A sucker punch from an unruly passenger ended Deborah Munsell's job as a Capital Transit bus driver, a job she enjoyed for 7 ½ years.
"I liked my job as a Capital Transit driver. I learned, a lot of times the hard way, how to deal with people," she said. "I found the driving part was the easiest part."
It was just another day for Munsell on July 27, 2008, as she hurried to the bus after a restroom break. People began boarding at the corner stop at Main Street and Egan Drive, including a regular who was swearing and cursing. Munsell tried to defuse the situation and asked him to get off the bus and talk to her.
"He got off the bus, I got off the bus, and I said, 'What's going on?' He didn't respond, and he said, 'Well if you're not going to let me on the bus I'm going to call the cops.' In my mind I thought, 'Well that's all right.' ... The last thing I saw was him coming at me with a fist. I just wasn't expecting that."
The punch broke her nose and caused two fractures above her left eye.
Munsell's experience is an extreme example of the unruly behavior city bus drivers face in a system that provides roughly 1.25 million rides annually.
The idea of placing security personnel on city buses was brought up at a Juneau Assembly meeting earlier this month. Some have suggested installing on-board security cameras, like in some Lower 48 cities.
Most full-time bus drivers will probably have 300 to 500 separate interactions with the public on any given day, Capital Transit Superintendent John Kern said.
"We always have, I'm sorry to say, a group of individuals that we have to work with in order to keep their behavior in line and in order to keep their presentation, their cleanliness, in line," Kern said.
Every once and a while, a passenger's hygiene is so bad it upsets other riders.
The bus system put in place a code of conduct about six years ago to address behavioral problems on the city buses. The code calls for no swearing, eating, drinking, tobacco use and playing music loudly, and requires people to maintain an appropriate level of hygiene.
The code of conduct has helped, but there are still going to be incidents on the bus because of the high level of ridership, Kern said.
"I would say we get maybe three to five complaints from the public every week, but realize that's probably about 24,000 different public interactions," he said. "That's 24,000 different opportunities for something to go wrong.

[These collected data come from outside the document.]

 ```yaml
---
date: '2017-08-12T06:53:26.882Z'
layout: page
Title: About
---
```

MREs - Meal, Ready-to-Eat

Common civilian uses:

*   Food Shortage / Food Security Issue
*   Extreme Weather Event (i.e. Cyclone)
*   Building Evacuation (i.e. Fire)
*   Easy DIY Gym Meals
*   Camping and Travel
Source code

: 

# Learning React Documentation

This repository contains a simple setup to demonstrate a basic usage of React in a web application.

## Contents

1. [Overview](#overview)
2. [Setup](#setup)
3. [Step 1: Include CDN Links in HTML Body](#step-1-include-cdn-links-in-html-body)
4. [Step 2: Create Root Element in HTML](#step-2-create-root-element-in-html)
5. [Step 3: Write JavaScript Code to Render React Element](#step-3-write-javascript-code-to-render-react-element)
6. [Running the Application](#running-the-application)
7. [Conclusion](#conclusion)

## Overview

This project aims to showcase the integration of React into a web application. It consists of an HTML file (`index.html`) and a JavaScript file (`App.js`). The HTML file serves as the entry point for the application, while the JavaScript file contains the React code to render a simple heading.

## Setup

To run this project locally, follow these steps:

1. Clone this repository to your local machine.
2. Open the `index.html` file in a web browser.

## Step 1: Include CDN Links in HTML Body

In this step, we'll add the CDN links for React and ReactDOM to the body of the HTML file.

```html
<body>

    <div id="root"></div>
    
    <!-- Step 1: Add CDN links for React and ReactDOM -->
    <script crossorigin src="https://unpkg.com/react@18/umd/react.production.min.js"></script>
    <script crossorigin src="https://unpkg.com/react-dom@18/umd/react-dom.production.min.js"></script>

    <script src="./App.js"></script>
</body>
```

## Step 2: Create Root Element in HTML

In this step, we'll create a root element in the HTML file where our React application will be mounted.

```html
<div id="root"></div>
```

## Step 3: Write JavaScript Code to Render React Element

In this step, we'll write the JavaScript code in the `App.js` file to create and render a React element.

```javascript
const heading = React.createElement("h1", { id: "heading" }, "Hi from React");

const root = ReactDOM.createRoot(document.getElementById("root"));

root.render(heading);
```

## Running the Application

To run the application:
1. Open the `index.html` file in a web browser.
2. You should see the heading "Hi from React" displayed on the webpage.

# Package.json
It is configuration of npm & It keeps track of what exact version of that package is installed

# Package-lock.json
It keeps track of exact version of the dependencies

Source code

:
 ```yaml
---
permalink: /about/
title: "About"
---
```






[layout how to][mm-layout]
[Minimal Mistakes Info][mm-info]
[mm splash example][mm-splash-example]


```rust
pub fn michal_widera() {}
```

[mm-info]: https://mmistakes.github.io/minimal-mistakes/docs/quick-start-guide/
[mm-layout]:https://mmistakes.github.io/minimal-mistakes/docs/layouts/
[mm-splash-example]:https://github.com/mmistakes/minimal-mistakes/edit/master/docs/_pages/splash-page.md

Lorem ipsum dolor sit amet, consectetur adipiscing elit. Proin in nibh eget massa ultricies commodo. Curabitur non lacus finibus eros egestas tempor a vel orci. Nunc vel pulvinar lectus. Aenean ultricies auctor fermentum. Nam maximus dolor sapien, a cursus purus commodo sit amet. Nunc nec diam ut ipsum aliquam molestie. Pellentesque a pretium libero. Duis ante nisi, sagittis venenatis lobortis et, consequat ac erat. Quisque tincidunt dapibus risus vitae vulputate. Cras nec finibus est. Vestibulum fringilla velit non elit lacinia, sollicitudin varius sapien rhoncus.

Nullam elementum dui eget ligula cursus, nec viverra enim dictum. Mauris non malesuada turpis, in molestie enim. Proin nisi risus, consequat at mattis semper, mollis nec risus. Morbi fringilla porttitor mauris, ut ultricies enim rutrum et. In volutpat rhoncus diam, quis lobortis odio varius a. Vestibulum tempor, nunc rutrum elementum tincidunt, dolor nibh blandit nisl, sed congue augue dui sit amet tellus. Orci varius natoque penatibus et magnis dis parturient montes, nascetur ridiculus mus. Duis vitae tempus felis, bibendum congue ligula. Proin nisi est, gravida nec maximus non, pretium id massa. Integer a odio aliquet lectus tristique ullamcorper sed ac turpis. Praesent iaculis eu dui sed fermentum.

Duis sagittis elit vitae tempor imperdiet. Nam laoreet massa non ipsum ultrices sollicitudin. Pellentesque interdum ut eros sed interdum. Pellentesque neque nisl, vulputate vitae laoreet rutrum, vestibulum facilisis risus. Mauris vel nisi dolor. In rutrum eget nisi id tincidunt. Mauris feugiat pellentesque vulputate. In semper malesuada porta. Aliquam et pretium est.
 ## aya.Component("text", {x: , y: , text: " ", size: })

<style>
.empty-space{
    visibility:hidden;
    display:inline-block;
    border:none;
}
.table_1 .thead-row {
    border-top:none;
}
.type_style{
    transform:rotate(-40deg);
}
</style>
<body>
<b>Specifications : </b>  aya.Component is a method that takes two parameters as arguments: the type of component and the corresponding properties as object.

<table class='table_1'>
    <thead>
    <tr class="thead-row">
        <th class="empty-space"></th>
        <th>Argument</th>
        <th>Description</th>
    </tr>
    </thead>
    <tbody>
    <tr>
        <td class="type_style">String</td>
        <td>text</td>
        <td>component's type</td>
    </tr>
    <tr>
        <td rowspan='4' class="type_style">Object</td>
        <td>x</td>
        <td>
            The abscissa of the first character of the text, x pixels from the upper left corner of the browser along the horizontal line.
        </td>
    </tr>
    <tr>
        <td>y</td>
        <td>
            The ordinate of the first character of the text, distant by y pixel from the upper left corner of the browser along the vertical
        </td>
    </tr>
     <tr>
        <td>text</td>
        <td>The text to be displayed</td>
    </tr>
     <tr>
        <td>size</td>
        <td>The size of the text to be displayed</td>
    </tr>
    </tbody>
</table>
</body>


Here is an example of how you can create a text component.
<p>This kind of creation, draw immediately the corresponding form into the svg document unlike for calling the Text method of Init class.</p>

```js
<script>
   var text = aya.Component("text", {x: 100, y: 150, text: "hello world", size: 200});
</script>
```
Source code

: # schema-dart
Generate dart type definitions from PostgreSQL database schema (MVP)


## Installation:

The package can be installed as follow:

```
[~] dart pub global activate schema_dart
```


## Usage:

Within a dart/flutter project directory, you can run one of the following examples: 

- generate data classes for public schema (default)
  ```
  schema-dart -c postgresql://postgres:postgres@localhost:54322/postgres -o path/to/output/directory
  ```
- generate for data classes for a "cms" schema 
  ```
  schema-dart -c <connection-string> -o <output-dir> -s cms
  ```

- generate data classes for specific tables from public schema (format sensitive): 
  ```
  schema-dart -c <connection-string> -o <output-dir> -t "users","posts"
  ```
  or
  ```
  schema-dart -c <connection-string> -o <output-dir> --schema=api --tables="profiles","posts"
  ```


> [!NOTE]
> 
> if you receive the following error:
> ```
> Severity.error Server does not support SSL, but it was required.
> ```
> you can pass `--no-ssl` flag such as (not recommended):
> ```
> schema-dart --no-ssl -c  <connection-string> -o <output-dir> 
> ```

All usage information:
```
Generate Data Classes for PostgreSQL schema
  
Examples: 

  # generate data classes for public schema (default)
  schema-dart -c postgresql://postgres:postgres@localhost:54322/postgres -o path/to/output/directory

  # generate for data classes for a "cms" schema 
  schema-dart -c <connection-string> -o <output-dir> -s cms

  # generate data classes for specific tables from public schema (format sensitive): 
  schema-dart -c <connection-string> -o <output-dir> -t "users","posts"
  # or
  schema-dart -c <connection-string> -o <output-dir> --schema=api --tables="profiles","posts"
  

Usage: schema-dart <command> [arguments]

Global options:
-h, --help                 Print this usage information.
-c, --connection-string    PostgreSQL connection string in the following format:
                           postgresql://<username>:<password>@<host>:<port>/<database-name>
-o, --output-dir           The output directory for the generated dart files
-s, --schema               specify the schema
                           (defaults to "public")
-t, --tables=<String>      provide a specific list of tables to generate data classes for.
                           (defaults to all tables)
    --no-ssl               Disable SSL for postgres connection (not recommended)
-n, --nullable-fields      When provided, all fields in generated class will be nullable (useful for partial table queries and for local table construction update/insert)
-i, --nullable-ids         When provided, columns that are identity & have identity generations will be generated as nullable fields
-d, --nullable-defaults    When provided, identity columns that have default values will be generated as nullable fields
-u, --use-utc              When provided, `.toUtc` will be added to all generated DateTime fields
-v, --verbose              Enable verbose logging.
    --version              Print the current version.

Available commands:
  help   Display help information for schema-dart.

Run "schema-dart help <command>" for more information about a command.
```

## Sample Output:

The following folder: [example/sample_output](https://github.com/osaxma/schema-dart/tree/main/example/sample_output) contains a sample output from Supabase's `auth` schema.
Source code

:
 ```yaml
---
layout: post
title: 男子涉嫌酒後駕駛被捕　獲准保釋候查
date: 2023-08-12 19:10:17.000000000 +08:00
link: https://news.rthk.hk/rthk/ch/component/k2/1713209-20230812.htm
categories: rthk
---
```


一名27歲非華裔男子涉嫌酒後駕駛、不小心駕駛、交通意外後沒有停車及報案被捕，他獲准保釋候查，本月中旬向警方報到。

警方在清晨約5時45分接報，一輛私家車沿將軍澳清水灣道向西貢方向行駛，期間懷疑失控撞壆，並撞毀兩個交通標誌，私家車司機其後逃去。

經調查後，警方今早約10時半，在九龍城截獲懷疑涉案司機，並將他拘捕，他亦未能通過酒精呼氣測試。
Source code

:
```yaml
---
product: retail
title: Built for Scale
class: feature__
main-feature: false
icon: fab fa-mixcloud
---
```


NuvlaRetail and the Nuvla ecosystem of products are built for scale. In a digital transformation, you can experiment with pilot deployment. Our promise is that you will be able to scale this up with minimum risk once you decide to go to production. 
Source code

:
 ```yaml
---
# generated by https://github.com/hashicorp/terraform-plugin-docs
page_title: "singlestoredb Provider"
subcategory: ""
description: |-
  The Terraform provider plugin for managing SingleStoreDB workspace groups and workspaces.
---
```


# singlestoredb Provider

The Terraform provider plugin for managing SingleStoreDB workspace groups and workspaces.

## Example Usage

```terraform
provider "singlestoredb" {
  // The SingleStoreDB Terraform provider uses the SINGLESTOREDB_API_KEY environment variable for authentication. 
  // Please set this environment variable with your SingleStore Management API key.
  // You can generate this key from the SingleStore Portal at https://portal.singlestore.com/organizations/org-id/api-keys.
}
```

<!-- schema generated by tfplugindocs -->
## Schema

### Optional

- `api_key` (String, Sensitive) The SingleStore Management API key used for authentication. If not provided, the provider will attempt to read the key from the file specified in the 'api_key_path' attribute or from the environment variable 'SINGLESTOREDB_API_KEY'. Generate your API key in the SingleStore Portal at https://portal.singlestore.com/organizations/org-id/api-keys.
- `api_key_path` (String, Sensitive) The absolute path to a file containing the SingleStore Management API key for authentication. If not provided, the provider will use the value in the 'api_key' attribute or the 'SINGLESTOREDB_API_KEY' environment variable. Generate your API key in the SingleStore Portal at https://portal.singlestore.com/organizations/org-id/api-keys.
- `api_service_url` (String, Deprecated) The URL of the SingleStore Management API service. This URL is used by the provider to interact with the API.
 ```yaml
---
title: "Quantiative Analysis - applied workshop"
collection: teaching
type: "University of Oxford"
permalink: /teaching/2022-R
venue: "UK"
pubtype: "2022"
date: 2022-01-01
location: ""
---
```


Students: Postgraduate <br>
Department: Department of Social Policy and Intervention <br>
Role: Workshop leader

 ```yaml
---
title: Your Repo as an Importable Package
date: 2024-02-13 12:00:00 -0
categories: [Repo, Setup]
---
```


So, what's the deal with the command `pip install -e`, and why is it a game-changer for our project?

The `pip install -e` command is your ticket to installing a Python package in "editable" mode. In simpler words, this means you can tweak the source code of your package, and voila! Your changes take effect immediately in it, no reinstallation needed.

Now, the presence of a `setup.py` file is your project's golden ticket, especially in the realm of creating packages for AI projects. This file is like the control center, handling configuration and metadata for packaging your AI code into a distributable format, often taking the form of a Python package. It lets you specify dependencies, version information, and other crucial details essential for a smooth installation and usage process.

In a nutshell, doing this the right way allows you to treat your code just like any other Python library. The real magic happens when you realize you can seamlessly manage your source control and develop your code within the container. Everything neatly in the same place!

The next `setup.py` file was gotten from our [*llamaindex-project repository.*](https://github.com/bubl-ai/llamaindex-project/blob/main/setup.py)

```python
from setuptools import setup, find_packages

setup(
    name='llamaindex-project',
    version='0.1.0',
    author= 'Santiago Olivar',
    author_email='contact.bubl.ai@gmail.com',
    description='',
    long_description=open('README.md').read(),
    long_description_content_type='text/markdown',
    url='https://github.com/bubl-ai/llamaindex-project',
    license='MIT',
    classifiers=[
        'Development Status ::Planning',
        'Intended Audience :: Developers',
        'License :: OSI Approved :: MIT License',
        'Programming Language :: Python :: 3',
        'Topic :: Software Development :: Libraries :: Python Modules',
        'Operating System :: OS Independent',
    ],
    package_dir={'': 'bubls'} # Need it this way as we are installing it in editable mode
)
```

I would say the number of times that something actually goes wrong is very low."
The drivers also report any problems on incident reports that can help Capital Transit determine behavioral patterns with particular riders.
Kyle Greene, who rides the bus as much as possible to save money and reduce his carbon footprint, said he feels the Capital Transit system would get even more use if there weren't so many highly intoxicated people riding the bus every day.
"It's pretty disconcerting to see some of these people smashed out of their minds and it's not even 11 a.m. yet," he said. "I can see how some people would just not feel comfortable being around that."
Kern said it is better to have people using the bus instead of driving when intoxicated, but admits it can be a problem, too.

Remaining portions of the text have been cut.